[Dataset entries]

........

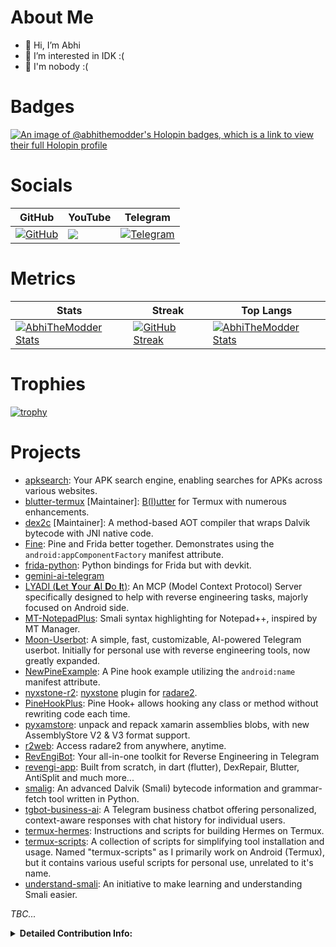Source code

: # About Me
- 👋 Hi, I’m Abhi
- 👀 I’m interested in IDK :(
- 🌱 I'm nobody :(

# Badges
[![An image of @abhithemodder's Holopin badges, which is a link to view their full Holopin profile](https://holopin.me/abhithemodder)](https://holopin.io/@abhithemodder)

# Socials
| GitHub | YouTube | Telegram |
|--------|---------|----------|
| [![](https://img.shields.io/badge/Abhi-TheModder-brightgreen?style=for-the-badge&logo=github "GitHub")](https://github.com/AbhiTheModder) | [![](https://img.shields.io/badge/YouTube-red?style=for-the-badge&logo=youtube)](https://www.youtube.com/channel/UCtBILuQgvXHPfvOUdcmMS2Q) | [![](https://img.shields.io/badge/Telegram-black?style=for-the-badge&logo=Telegram "Telegram")](https://t.me/AbhiTheM0dder) |

# Metrics
| Stats | Streak | Top Langs |
|--------|--------|----------|
| [![AbhiTheModder Stats](https://github-readme-stats.vercel.app/api?username=AbhiTheModder&show_icons=true&theme=transparent&hide_border=true)](https://github.com/anuraghazra/github-readme-stats) | [![GitHub Streak](https://streak-stats.demolab.com?user=AbhiTheModder&theme=dracula&currStreakLabel=437C85&sideLabels=437C85&ring=007BEB&fire=007BEB&sideNums=007BEB&background=FFFFFF00&dates=437C85&hide_border=true)](https://git.io/streak-stats) | [![AbhiTheModder Stats](https://github-readme-stats.vercel.app/api/top-langs/?username=AbhiTheModder&show_icons=true&theme=transparent&hide_border=true&layout=compact)](https://github.com/anuraghazra/github-readme-stats) |


# Trophies
[![trophy](https://github-profile-trophy.vercel.app/?username=AbhiTheModder&no-bg=true&no-frame=true)](https://github.com/ryo-ma/github-profile-trophy)

# Projects

- [apksearch](https://github.com/AbhiTheModder/apksearch.git): Your APK search engine, enabling searches for APKs across various websites.
- [blutter-termux](https://github.com/dedshit/blutter-termux.git) [Maintainer]: [B(l)utter](https://github.com/worawit/blutter.git) for Termux with numerous enhancements.
- [dex2c](https://github.com/codehasan/dex2c.git) [Maintainer]: A method-based AOT compiler that wraps Dalvik bytecode with JNI native code.
- [Fine](https://github.com/AbhiTheModder/Fine.git): Pine and Frida better together. Demonstrates using the `android:appComponentFactory` manifest attribute.
- [frida-python](https://github.com/AbhiTheModder/frida-python.git): Python bindings for Frida but with devkit.
- [gemini-ai-telegram](https://github.com/AbhiTheModder/gemini-ai-telegram.git)
- [LYADI (**L**et **Y**our **A**I **D**o **I**t)](https://github.com/AbhiTheModder/LYADI): An MCP (Model Context Protocol) Server specifically designed to help with reverse engineering tasks, majorly focused on Android side.
- [MT-NotepadPlus](https://github.com/AbhiTheModder/MT-NotepadPlus.git): Smali syntax highlighting for Notepad++, inspired by MT Manager.
- [Moon-Userbot](https://github.com/The-MoonTg-project/Moon-Userbot.git): A simple, fast, customizable, AI-powered Telegram userbot. Initially for personal use with reverse engineering tools, now greatly expanded.
- [NewPineExample](https://github.com/AbhiTheModder/NewPineExample.git): A Pine hook example utilizing the `android:name` manifest attribute.
- [nyxstone-r2](https://github.com/AbhiTheModder/nyxstone-r2): [nyxstone](https://github.com/emproof-com/nyxstone) plugin for [radare2](https://github.com/radareorg/radare2).
- [PineHookPlus](https://github.com/RevEngiSquad/PineHookPlus.git): Pine Hook+ allows hooking any class or method without rewriting code each time.
- [pyxamstore](https://github.com/AbhiTheModder/pyxamstore.git): unpack and repack xamarin assemblies blobs, with new AssemblyStore V2 & V3 format support.
- [r2web](https://github.com/AbhiTheModder/r2web.git): Access radare2 from anywhere, anytime.
- [RevEngiBot](https://t.me/RevEngiBot): Your all-in-one toolkit for Reverse Engineering in Telegram
- [revengi-app](https://github.com/RevEngiSquad/revengi-app.git): Built from scratch, in dart (flutter), DexRepair, Blutter, AntiSplit and much more...
- [smalig](https://github.com/RevEngiSquad/smalig.git): An advanced Dalvik (Smali) bytecode information and grammar-fetch tool written in Python.
- [tgbot-business-ai](https://github.com/AbhiTheModder/tgbot-business-ai.git): A Telegram business chatbot offering personalized, context-aware responses with chat history for individual users.
- [termux-hermes](https://github.com/AbhiTheModder/termux-hermes.git): Instructions and scripts for building Hermes on Termux.
- [termux-scripts](https://github.com/AbhiTheModder/termux-scripts.git): A collection of scripts for simplifying tool installation and usage. Named "termux-scripts" as I primarily work on Android (Termux), but it contains various useful scripts for personal use, unrelated to it's name.
- [understand-smali](https://github.com/AbhiTheModder/understand-smali.git): An initiative to make learning and understanding Smali easier.

_TBC..._


<details>
    <summary><b>Detailed Contribution Info:</b></summary>
<tr>
  <td>
    <img src="https://github.com/AbhiTheModder/AbhiTheModder/blob/main/github-metrics.svg" alt="Metrics" width="100%">
  </td>
</tr>
</details>

<!---
AbhiTheModder/AbhiTheModder is a ✨ special ✨ repository because its `README.md` (this file) appears on your GitHub profile.
You can click the Preview link to take a look at your changes.
--->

........

## What you have to do
What lines above contain the word "various"? Please copy each one.

## Reply
- [apksearch](https://github.com/AbhiTheModder/apksearch.git): Your APK search engine, enabling searches for APKs across various websites.
- [termux-scripts](https://github.com/AbhiTheModder/termux-scripts.git): A collection of scripts for simplifying tool installation and usage. Named "termux-scripts" as I primarily work on Android (Termux), but it contains various useful scripts for personal use, unrelated to it's name.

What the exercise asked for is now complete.